Bangladesh has far less in public spending in education and health as a percentage of GDP than Sri Lanka and even Pakistan. While Pakistan’s human capital is comparable to Bangladesh, Sri Lanka has historically been the star of South Asia in human capital, far ahead of neighbouring countries in mass educational level and quality.
In terms of democratic governance also, Sri Lanka’s indicators are far ahead of Bangladesh and Pakistan leads us too. So, the question naturally arises, why is the Bangladesh economy growing robustly while Sri Lanka and Pakistan, despite better social and institutional indicators, are lagging?
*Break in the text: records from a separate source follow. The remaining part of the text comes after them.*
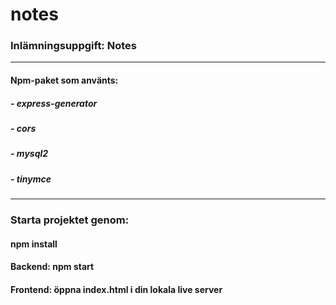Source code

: # notes
### Inlämningsuppgift: Notes

---

#### Npm-paket som använts:
##### - express-generator
##### - cors
##### - mysql2
##### - tinymce

---

### Starta projektet genom:
#### npm install

#### Backend: npm start
#### Frontend: öppna index.html i din lokala live server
For national exports, social-institutional indicators matter little unless they result in products and services than a country can produce competitively in the world market and there are demands for the said products and services. In the global economy, just like the personal economy of individuals, qualifications matter only to the extent they help in obtaining income from jobs or entrepreneurship.
An oft-misunderstood fundamental aspect of the global economy is that different products and services require different levels of qualifications and these required levels of matching products and institutions are lumpy, not continuous. Sometimes countries can become overqualified or mis-qualified for the ranges of products that are suitable for them.
If social and institutional capabilities of the countries outstrip their economic productivity, countries can find themselves stranded.
Despite a historical head start in cotton production and textile industry, Pakistan failed to break into the Garments export substantially because of endemic social and political reasons. Sri Lanka was a star in Garments export in the 1990s and 2000s despite the ongoing Civil War. But the 2010s found Sri Lanka becoming gradually uncompetitive as wage demand of a qualified labour force overtook the productivity of the industry. Sri Lanka failed to make the timely jump into another suitable level of matched products and capabilities.
Bangladesh has long occupied a sweet spot in garments competitiveness because of low wages and agglomeration of sourcing strategies. This has helped us weather global and domestic turmoil, institutional weaknesses. However, there are indications that wage level in the garments industry is becoming unmatched with the general state of society and economy. There are reports that young men and women are finding garments wages unattractive, and industries are struggling to find workers. Substantial increase in wage seems inevitable even in the short run. However, the wage increases must be matched by productivity enhancing investments in technology, working environment, and worker heath. I think Bangladesh’s economic conditions are good enough for entrepreneurs to make these longer-term investments without hurting competitiveness.